ASSIGNMENT |
Find the lines in the records below that contain "pensées", and report each of them.

Collected data entries |
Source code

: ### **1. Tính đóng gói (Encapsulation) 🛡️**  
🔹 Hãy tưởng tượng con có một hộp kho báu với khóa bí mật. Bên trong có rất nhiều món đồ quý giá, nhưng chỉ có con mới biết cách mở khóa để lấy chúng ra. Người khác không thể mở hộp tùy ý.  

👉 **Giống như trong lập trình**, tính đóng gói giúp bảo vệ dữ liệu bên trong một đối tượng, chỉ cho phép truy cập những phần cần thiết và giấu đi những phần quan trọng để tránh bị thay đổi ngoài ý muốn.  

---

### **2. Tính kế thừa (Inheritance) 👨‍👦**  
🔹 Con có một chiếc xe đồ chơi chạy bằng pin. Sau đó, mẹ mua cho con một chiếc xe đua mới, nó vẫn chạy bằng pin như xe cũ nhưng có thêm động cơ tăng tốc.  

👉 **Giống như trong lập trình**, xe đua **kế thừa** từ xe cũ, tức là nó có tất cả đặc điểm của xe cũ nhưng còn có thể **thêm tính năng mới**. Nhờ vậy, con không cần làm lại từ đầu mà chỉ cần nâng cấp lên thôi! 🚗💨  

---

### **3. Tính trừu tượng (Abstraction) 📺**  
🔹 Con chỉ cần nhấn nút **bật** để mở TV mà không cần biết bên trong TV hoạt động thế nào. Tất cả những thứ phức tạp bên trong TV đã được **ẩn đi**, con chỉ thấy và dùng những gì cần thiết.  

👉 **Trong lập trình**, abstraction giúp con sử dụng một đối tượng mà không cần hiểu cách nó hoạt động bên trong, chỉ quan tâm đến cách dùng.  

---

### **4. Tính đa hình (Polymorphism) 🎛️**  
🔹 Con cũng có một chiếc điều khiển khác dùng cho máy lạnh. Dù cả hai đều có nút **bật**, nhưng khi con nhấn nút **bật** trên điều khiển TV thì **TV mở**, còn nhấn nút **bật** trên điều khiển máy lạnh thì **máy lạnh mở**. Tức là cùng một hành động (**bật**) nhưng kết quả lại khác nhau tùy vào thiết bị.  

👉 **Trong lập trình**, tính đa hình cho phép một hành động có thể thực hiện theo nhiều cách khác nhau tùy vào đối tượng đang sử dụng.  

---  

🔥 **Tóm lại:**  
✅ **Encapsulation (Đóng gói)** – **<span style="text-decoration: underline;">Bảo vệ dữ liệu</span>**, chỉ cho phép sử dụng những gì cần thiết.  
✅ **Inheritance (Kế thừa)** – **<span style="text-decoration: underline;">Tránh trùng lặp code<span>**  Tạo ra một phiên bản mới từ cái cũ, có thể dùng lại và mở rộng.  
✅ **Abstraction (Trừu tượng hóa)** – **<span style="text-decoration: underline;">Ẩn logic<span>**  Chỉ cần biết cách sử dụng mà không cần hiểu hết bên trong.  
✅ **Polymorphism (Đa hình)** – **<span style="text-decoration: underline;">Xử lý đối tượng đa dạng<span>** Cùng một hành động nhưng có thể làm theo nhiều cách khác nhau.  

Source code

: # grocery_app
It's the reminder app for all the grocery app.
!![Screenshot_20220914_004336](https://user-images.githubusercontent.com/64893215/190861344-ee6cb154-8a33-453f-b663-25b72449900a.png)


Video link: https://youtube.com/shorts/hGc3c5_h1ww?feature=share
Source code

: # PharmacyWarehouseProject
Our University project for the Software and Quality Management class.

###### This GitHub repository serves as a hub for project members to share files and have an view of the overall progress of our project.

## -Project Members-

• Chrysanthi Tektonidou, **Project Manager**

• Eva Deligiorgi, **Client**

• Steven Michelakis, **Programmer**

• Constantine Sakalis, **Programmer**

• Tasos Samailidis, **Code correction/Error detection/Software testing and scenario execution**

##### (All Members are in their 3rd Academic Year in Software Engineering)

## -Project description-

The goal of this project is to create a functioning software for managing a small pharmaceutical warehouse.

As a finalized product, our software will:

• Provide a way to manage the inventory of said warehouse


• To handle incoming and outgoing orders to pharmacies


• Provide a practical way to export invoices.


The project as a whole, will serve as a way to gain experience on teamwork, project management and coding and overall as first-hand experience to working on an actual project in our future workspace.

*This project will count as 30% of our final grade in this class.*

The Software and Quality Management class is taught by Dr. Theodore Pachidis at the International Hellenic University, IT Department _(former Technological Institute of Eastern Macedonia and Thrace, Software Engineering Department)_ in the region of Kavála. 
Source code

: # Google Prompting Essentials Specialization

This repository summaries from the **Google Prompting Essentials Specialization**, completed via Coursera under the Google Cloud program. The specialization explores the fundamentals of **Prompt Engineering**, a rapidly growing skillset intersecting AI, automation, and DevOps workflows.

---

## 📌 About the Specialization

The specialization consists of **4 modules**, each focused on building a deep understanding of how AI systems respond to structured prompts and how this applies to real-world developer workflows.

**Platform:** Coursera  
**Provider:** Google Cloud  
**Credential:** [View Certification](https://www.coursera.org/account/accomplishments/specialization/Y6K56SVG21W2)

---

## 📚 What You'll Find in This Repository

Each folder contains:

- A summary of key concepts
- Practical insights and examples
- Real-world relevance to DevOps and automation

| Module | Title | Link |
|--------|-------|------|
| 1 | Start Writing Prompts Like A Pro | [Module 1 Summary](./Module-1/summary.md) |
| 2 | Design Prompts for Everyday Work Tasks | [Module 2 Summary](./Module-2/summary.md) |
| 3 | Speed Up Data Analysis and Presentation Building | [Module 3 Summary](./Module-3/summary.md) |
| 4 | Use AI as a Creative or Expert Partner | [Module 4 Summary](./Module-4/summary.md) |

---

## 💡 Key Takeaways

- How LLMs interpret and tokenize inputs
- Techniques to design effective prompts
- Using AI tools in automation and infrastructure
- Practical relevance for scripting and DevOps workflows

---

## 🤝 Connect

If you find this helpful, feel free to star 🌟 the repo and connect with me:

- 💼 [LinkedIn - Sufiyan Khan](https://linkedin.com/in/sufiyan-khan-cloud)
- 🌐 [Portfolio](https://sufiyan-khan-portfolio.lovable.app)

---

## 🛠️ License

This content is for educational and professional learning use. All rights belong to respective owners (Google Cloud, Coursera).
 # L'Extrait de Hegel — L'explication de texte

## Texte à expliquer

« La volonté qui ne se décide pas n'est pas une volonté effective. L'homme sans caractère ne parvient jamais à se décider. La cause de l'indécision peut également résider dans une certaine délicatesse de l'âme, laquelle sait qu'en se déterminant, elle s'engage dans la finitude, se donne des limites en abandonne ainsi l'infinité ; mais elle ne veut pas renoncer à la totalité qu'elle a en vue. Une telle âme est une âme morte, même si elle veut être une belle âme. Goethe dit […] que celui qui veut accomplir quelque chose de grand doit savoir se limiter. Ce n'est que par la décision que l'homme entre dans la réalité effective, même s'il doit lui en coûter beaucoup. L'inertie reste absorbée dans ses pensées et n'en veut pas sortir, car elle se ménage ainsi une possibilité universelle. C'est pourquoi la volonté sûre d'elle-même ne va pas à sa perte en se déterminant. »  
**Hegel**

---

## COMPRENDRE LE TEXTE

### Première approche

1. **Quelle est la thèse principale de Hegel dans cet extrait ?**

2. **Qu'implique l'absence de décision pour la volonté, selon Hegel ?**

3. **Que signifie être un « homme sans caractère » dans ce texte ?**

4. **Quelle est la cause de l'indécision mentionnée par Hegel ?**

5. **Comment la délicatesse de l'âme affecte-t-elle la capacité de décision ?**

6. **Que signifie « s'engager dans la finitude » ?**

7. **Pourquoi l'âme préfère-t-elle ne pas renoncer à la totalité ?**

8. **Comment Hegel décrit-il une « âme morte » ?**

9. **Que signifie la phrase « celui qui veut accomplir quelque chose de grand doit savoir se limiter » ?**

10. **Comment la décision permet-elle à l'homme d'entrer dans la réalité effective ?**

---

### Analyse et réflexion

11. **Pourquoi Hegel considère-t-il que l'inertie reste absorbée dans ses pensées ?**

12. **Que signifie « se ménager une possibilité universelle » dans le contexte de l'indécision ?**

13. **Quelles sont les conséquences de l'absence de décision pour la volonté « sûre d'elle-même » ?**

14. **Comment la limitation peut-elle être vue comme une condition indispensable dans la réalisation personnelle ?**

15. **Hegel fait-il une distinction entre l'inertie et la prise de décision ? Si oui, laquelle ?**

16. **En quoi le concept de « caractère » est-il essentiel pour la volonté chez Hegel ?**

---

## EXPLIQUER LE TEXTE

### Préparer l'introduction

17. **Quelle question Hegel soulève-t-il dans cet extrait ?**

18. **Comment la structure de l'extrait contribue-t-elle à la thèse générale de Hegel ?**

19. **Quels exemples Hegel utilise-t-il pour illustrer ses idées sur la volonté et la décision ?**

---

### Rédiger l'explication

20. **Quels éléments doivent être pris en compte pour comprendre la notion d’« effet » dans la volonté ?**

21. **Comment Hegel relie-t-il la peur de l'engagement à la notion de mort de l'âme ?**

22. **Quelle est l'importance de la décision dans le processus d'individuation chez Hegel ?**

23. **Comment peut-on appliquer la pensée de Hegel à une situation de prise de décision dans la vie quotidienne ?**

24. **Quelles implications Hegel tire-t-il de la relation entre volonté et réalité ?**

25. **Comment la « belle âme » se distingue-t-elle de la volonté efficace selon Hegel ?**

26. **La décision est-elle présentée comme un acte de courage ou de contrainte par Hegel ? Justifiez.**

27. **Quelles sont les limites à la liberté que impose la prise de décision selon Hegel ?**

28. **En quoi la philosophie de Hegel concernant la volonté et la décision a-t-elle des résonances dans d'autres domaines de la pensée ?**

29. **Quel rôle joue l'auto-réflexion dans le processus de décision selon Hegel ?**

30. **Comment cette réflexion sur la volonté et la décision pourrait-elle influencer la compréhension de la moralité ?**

EXPECTED OUTPUT |
« La volonté qui ne se décide pas n'est pas une volonté effective. L'homme sans caractère ne parvient jamais à se décider. La cause de l'indécision peut également résider dans une certaine délicatesse de l'âme, laquelle sait qu'en se déterminant, elle s'engage dans la finitude, se donne des limites en abandonne ainsi l'infinité ; mais elle ne veut pas renoncer à la totalité qu'elle a en vue. Une telle âme est une âme morte, même si elle veut être une belle âme. Goethe dit […] que celui qui veut accomplir quelque chose de grand doit savoir se limiter. Ce n'est que par la décision que l'homme entre dans la réalité effective, même s'il doit lui en coûter beaucoup. L'inertie reste absorbée dans ses pensées et n'en veut pas sortir, car elle se ménage ainsi une possibilité universelle. C'est pourquoi la volonté sûre d'elle-même ne va pas à sa perte en se déterminant. »  
11. **Pourquoi Hegel considère-t-il que l'inertie reste absorbée dans ses pensées ?**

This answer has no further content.